Forum Moderators: open
When did I state any of the above, use the word spam, and say google should not index sites that are large? Whew!
This thread started on PR vs Crawl.
I "am" saying that higher PR sites should be crawled first/deeper.
I "am" saying that if I dump news, public records, one paragraph of words taken from somewhere and call them a page, and any other information that is freely available elsewhere into a database, "yes" it is useful information - but "no" I should not be given special attention since I have made 100K pages of information that is available everywhere.
And "no" I do "not" believe Google should crawl my entire site if I do a data dump into my web.
Should google crawl every page of sites that use the DMOZ data dump?
Wouldn't that be kind of stupid of Google to replicate data over and over again?
I am "not" saying that because a site uses data found elsewhere it is useless information - I am saying Googles algo "should" recognize this for what it is.
One of my own sites is a directory type, do you realize how easily I could dump a lot of the DMOZ data into by useing my spider to crawl certain area's of DMOZ?
I could have almost guaranteed instant PR/success by doing so - I would rather build it up over the course of of a couple years or more and try to get some content that is available at very few if any other sites.
I don't believe in it - that is my OPINION ;)
P.S. I am not saying anyone in this threads website is a data-dump or that it should not be crawled completely by Google.
Another feature of my site is cemetery transcriptions. I have 50,000 individuals listed, each with a photo of the headstone. I also have 10,000 obituaries, 100,000 census records, 20,000 marriages, 5,000 alumni of colleges and universities, 500,000 military records, etc. etc. I also have links to 100,000 sites.
So when you imply that Google shouldn't deep crawl sites with so many pages because they are somehow junk, I take offense to that. I'm a lousy HTML writer and I have self-taught what little I know but Google deep crawls my site because I do, in fact, have a lot of information that is useful. I'd like to have ten times as much data and will, god willing, in a few years.
I'm not somehow saying that I have a great site but I still think the deep crawl is deserved.
First: Read my message above - no, I mean read it!
Second: Do not sticky me, say what you want to in public!
Third: I have NOT called your site or any other site SPAM, please feel free to quote me when you find those words in a message in this thread.
You said <<So when you imply that Google shouldn't deep crawl sites with so many pages because they are somehow junk, I take offense to that.>>
I never called a site "junk" that has a large # of pages, again - please feel free to quote me when you find those words in a message in this thread.
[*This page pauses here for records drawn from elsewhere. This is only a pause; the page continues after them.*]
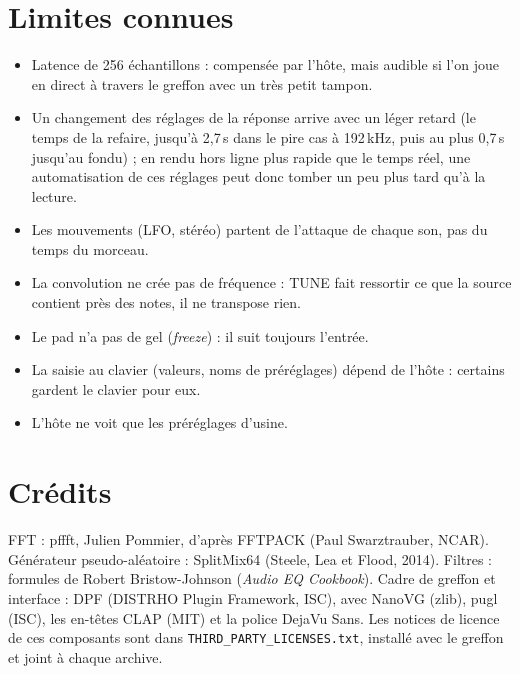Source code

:\documentclass[a4paper,11pt]{article}
\begin{document}
\section{Limites connues}\label{sec:limites}
\begin{itemize}
\item Latence de 256 échantillons : compensée par l'hôte, mais audible si l'on joue en direct à
  travers le greffon avec un très petit tampon.
\item Un changement des réglages de la réponse arrive avec un léger retard (le temps de la refaire,
  jusqu'à 2,7\,s dans le pire cas à 192\,kHz, puis au plus 0,7\,s jusqu'au fondu) ; en rendu hors ligne plus rapide que le temps réel,
  une automatisation de ces réglages peut donc tomber un peu plus tard qu'à la lecture.
\item Les mouvements (LFO, stéréo) partent de l'attaque de chaque son, pas du temps du
  morceau.
\item La convolution ne crée pas de fréquence : TUNE fait ressortir ce que la source contient près
  des notes, il ne transpose rien.
\item Le pad n'a pas de gel (\emph{freeze}) : il suit toujours l'entrée.
\item La saisie au clavier (valeurs, noms de préréglages) dépend de l'hôte : certains gardent le
  clavier pour eux.
\item L'hôte ne voit que les préréglages d'usine.
\end{itemize}

\section{Crédits}
FFT : pffft, Julien Pommier, d'après FFTPACK (Paul Swarztrauber, NCAR). Générateur
pseudo-aléatoire : SplitMix64 (Steele, Lea et Flood, 2014). Filtres : formules de Robert
Bristow-Johnson (\emph{Audio EQ Cookbook}). Cadre de greffon et interface : DPF (DISTRHO Plugin
Framework, ISC), avec NanoVG (zlib), pugl (ISC), les en-têtes CLAP (MIT) et la police DejaVu Sans.
Les notices de licence de ces composants sont dans \texttt{THIRD\_PARTY\_LICENSES.txt}, installé
avec le greffon et joint à chaque archive.
\end{document}
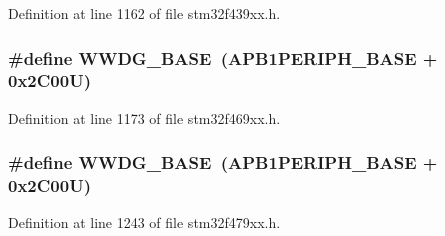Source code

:Definition at line 1162 of file stm32f439xx.\+h.

\subsubsection[{\texorpdfstring{W\+W\+D\+G\+\_\+\+B\+A\+SE}{WWDG_BASE}}]{\setlength{\rightskip}{0pt plus 5cm}\#define W\+W\+D\+G\+\_\+\+B\+A\+SE~({\bf A\+P\+B1\+P\+E\+R\+I\+P\+H\+\_\+\+B\+A\+SE} + 0x2\+C00\+U)}\hypertarget{group___peripheral__memory__map_ga9a5bf4728ab93dea5b569f5b972cbe62}{}\label{group___peripheral__memory__map_ga9a5bf4728ab93dea5b569f5b972cbe62}


Definition at line 1173 of file stm32f469xx.\+h.

\subsubsection[{\texorpdfstring{W\+W\+D\+G\+\_\+\+B\+A\+SE}{WWDG_BASE}}]{\setlength{\rightskip}{0pt plus 5cm}\#define W\+W\+D\+G\+\_\+\+B\+A\+SE~({\bf A\+P\+B1\+P\+E\+R\+I\+P\+H\+\_\+\+B\+A\+SE} + 0x2\+C00\+U)}\hypertarget{group___peripheral__memory__map_ga9a5bf4728ab93dea5b569f5b972cbe62}{}\label{group___peripheral__memory__map_ga9a5bf4728ab93dea5b569f5b972cbe62}


Definition at line 1243 of file stm32f479xx.\+h.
I think you need to read this entire thread (maybe print it out) before making accusations and putting words in my mouth or posts that simply are not there.
Have a great day ;)
I'm getting a little burned out with watching miss prima donna googlebot. I seem to please most every search engine out there but them....
I am of a good mind to delete my googlebar!
Ann
I agree the system is not perfect (it is, as you point out, biased against new sites), but what are the alternatives? Strong AI would be needed to distinguish "good" from "bad" intrinsically, and what extrinsic measures are there except link pop?
Danny.